Comparison of Embryonic and Adult Erythrocytes

  • Adult Erythrocytes:
    • Lack a nucleus (anucleated).
    • Appear as ruby red under a microscope when stained with Hematoxylin and Eosin (H&EH\&E) because they lack a nucleus and absorb the eosin stain heavily.
  • Embryonic Erythrocytes:
    • Are significantly larger than adult cells.
    • Possess a nucleus (nucleated).
    • Express embryonic globin genes, which differ from adult versions.
    • Are derived from the yolk sac rather than the bone marrow.

The Formation of Blood Islands and Hemangioblasts

  • Mesenchymal Origin: Blood production begins when mesenchymal cells coalesce to form structures called "Blood Islands."
  • Hemangioblasts: These are bipotential progenitor cells that arise from the splanchnic mesoderm under the influence of BNPBNP signaling. They give rise to both primitive blood cells and angioblasts.
  • Angioblasts: Progenitors that form the Endothelial Cells (the interior lining of blood vessels).
  • Structural Organization of Blood Islands:
    • Central Cells: Differentiate into pluripotential hematopoietic stem cells and eventually blood cell lineages.
    • Peripheral Cells: Differentiate into endothelial cells to form the vessel walls.
  • Timeline: Blood islands appear roughly at week 3 of human development.

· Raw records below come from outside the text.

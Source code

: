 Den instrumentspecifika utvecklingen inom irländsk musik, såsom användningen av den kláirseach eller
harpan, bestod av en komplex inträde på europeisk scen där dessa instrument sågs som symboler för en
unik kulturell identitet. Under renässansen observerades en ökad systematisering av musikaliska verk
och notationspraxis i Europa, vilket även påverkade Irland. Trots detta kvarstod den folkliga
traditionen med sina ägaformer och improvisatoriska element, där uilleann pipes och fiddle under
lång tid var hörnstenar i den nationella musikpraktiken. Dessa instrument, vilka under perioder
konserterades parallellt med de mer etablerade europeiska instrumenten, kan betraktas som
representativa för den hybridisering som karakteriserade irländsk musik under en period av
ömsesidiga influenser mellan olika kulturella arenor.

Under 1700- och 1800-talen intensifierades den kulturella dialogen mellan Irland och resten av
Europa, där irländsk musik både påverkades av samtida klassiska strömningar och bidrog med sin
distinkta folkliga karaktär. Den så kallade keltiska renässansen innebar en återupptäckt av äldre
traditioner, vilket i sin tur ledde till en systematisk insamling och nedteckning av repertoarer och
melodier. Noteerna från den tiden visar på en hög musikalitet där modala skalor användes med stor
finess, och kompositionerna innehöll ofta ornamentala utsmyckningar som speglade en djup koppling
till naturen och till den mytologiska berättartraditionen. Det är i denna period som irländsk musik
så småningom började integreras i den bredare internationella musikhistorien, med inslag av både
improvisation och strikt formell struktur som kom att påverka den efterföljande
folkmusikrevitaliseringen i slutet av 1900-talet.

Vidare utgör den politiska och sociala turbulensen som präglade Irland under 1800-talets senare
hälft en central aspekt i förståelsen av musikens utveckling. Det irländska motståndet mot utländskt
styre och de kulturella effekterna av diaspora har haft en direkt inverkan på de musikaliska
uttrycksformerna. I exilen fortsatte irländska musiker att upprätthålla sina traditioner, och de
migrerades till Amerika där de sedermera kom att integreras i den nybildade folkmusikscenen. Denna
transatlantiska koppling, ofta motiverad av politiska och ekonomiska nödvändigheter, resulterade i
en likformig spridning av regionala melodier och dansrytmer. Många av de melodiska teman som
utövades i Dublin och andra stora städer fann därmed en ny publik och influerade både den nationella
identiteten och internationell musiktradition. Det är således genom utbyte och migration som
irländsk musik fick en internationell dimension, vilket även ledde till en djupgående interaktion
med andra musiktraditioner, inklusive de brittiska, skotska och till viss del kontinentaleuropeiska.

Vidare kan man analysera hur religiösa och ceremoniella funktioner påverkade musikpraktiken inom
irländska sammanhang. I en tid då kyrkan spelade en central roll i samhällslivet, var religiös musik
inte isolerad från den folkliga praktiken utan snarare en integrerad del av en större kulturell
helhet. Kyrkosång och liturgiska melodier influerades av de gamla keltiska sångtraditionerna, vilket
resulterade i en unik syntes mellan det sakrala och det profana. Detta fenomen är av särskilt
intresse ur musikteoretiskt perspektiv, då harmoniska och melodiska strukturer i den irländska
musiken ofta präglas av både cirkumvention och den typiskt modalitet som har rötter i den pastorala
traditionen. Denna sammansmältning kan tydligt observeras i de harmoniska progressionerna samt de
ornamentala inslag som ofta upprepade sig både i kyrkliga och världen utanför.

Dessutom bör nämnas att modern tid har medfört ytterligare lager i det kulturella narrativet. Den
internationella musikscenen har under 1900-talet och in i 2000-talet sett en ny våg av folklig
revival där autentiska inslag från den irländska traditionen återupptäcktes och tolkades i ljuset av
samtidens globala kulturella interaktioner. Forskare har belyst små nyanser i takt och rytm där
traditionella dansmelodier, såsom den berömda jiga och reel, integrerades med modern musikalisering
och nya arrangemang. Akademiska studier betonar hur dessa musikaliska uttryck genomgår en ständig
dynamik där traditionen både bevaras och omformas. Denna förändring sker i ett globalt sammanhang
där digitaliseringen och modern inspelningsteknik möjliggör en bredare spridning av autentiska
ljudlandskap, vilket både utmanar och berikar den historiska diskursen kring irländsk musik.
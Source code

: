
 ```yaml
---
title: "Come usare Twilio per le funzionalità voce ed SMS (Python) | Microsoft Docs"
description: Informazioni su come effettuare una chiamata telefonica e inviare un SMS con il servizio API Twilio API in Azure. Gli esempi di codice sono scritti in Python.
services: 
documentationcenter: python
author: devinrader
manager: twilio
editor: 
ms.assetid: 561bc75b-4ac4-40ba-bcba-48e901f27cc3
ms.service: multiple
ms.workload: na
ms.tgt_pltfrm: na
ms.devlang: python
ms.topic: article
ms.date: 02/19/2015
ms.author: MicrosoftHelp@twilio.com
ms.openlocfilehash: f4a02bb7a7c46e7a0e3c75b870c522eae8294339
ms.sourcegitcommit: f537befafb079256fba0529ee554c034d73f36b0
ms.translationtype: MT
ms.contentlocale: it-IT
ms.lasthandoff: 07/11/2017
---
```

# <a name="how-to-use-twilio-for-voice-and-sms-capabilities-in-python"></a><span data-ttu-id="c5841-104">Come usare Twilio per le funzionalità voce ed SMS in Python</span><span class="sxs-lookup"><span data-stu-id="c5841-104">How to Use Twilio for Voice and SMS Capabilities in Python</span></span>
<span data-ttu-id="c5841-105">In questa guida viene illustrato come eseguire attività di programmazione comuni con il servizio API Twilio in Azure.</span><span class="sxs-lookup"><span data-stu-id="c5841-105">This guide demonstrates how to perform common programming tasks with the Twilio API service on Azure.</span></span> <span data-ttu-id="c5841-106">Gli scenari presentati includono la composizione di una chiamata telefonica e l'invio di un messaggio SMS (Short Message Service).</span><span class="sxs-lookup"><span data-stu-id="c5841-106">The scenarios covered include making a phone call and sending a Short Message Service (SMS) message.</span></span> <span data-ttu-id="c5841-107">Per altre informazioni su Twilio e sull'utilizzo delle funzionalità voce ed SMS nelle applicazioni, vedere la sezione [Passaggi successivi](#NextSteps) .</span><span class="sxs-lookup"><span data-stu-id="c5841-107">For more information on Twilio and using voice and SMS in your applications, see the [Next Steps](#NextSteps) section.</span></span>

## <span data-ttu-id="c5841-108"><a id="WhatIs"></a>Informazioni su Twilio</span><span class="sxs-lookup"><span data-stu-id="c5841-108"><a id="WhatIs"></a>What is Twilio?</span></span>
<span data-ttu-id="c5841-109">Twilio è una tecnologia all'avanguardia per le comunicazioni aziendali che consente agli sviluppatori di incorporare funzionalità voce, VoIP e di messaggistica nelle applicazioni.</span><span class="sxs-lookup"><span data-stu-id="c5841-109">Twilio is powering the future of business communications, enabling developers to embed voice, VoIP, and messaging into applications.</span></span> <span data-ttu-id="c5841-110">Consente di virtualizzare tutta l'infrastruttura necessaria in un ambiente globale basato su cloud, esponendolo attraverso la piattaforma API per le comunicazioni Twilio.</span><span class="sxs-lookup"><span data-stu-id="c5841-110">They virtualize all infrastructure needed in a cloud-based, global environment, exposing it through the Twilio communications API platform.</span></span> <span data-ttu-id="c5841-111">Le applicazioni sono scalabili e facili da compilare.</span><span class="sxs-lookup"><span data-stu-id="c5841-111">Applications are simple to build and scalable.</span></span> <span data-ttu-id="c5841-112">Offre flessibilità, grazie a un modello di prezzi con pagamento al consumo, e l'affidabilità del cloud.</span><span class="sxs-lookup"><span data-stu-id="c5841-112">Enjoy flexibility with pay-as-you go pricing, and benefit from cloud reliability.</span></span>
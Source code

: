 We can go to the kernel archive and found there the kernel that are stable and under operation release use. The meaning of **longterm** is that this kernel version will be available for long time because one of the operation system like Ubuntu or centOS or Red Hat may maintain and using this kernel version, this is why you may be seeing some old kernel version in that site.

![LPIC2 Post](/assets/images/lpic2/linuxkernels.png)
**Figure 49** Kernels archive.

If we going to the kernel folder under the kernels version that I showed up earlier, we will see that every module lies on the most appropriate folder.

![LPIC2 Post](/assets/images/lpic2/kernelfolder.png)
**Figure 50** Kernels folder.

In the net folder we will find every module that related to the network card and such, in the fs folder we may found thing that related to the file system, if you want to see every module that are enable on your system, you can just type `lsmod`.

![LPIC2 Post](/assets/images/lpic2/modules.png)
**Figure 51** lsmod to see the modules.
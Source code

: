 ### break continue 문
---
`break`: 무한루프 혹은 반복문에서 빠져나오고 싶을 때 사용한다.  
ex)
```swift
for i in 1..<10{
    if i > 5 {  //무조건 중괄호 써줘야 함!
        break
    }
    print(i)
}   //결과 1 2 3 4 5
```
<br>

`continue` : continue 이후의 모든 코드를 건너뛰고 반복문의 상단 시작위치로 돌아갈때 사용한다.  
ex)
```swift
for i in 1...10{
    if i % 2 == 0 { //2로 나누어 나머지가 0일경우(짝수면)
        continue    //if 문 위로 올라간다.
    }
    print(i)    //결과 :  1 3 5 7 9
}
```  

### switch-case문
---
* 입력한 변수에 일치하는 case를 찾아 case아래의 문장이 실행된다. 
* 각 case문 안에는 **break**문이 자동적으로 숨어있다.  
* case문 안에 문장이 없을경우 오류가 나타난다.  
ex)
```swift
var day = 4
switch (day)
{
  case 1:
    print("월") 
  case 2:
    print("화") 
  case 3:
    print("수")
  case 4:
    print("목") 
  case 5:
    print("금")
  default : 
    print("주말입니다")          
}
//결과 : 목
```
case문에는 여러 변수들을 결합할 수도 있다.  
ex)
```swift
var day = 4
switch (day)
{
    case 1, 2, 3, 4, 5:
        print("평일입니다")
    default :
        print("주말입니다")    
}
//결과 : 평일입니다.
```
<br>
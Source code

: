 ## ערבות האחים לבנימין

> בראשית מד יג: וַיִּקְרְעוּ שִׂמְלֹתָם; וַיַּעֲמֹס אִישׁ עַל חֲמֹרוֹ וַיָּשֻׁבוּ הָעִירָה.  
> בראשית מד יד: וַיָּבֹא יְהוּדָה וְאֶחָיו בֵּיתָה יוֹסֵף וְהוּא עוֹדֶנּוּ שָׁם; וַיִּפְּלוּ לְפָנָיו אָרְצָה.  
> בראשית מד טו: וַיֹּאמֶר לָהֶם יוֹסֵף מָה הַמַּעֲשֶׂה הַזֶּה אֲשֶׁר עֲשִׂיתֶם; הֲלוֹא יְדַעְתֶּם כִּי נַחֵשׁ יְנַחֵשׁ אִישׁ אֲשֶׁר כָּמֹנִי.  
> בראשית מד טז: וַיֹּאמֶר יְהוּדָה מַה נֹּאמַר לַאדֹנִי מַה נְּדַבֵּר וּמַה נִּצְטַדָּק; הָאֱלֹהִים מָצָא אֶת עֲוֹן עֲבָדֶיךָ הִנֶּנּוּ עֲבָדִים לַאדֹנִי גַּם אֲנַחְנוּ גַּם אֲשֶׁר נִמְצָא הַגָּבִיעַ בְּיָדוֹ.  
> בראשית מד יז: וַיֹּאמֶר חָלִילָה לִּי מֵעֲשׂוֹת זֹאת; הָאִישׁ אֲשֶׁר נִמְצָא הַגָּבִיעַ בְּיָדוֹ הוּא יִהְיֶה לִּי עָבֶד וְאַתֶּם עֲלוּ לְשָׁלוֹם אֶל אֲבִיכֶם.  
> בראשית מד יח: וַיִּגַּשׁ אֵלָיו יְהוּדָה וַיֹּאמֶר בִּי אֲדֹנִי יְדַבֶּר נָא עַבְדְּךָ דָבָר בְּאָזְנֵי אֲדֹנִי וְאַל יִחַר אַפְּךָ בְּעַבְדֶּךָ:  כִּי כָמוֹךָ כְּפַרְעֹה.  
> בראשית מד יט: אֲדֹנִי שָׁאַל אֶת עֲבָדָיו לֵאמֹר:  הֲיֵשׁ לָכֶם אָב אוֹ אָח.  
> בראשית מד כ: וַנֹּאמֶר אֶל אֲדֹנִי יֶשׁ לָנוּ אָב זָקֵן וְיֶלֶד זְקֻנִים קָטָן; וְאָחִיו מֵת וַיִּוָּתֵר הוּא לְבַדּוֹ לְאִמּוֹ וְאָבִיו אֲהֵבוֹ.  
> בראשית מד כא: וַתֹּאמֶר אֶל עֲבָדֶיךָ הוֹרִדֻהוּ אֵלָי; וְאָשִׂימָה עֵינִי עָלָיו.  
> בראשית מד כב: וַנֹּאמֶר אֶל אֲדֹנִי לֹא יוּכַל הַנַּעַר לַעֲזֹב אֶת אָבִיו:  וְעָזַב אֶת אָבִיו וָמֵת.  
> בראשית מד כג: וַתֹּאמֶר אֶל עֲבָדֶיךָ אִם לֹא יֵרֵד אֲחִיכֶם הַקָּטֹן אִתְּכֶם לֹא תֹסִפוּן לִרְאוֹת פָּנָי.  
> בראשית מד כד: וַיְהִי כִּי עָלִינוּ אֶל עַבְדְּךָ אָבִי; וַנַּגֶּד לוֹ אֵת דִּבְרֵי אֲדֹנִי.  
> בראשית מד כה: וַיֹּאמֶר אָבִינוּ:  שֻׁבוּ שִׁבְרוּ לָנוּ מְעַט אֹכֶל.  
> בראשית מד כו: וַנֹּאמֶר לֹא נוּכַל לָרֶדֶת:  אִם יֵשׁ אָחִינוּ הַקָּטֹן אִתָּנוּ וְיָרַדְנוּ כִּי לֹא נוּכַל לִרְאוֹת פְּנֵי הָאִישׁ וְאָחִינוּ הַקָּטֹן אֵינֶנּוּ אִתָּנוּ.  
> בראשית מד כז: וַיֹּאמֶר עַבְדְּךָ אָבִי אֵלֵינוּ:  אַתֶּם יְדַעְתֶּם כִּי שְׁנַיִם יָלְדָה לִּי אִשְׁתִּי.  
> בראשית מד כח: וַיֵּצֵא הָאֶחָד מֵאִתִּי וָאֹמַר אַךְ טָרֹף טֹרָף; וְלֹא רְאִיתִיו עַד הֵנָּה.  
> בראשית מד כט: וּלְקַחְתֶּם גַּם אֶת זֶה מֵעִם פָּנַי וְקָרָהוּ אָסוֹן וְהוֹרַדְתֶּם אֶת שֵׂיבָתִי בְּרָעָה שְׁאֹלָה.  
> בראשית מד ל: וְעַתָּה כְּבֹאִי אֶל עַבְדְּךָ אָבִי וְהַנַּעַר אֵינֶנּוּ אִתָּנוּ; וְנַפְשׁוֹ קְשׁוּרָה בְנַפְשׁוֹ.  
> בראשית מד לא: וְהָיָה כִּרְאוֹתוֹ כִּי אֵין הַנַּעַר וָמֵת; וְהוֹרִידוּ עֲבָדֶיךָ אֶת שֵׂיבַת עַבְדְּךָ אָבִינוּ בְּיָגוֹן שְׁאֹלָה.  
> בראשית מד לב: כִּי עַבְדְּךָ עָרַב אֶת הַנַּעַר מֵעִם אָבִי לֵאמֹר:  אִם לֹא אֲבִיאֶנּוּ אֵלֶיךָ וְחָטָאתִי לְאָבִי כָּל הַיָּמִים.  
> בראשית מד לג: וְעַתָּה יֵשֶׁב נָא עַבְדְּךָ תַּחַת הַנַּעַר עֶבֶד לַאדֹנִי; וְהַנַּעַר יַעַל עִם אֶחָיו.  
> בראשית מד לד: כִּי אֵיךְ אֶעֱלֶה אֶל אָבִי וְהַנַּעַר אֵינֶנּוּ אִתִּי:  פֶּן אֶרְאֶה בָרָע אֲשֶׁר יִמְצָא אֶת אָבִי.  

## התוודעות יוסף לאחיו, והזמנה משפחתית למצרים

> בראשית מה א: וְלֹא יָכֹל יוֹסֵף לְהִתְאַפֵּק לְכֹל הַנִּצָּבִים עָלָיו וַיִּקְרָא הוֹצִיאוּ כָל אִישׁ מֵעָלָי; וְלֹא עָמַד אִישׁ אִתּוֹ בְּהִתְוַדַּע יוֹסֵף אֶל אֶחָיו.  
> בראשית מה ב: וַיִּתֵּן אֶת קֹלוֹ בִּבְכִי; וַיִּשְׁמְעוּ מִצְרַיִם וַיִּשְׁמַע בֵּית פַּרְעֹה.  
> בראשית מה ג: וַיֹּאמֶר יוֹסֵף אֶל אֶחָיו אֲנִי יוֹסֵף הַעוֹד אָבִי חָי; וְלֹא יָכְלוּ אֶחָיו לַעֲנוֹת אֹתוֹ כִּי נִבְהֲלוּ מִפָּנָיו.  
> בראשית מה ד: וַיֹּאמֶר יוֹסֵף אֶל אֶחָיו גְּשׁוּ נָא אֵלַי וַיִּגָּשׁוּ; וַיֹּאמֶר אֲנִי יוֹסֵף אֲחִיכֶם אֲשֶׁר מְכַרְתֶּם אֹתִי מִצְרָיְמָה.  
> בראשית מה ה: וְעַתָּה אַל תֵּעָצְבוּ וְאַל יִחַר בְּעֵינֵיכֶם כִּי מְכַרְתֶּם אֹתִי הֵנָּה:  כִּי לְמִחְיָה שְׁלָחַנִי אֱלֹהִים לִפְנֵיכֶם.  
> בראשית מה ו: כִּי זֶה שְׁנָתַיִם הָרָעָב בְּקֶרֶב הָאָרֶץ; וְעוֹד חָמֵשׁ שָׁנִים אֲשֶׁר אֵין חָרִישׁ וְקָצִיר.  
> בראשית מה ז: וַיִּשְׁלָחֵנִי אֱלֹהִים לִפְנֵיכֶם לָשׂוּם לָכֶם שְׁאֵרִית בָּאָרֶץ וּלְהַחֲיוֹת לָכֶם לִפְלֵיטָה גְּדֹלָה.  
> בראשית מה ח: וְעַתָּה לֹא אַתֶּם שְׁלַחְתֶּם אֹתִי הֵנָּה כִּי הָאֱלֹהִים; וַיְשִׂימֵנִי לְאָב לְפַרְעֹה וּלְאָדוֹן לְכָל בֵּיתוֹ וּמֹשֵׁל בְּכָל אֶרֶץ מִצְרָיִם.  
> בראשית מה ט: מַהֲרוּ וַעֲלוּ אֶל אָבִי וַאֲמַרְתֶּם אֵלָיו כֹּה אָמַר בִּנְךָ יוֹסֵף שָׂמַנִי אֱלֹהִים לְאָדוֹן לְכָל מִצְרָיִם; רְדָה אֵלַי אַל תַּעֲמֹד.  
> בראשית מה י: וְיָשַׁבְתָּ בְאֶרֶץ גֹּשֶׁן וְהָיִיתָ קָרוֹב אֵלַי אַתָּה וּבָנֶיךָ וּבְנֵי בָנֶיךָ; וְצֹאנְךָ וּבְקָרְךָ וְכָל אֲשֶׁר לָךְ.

Early Embryonic Circulation

  • Vessel Systems:
    • Vitelline Artery and Vein: Connect the embryo to the yolk sac.
    • Umbilical Artery and Vein: Connect the embryo to the placenta for maternal-fetal nutrient exchange.
  • Cardiac Timeline: Red blood cells appear at approximately 22 days of gestation, just before the embryonic heart begins its first beats to circulate them.

Questions & Discussion

  • Review Task: Students are encouraged to revisit the lecture objectives and write a paragraph explaining each based on the lecture content.
  • Q&A Session: Questions regarding the transition from primitive to definitive hematopoiesis and the mechanics of blood island formation will be addressed in the weekly Q&A session.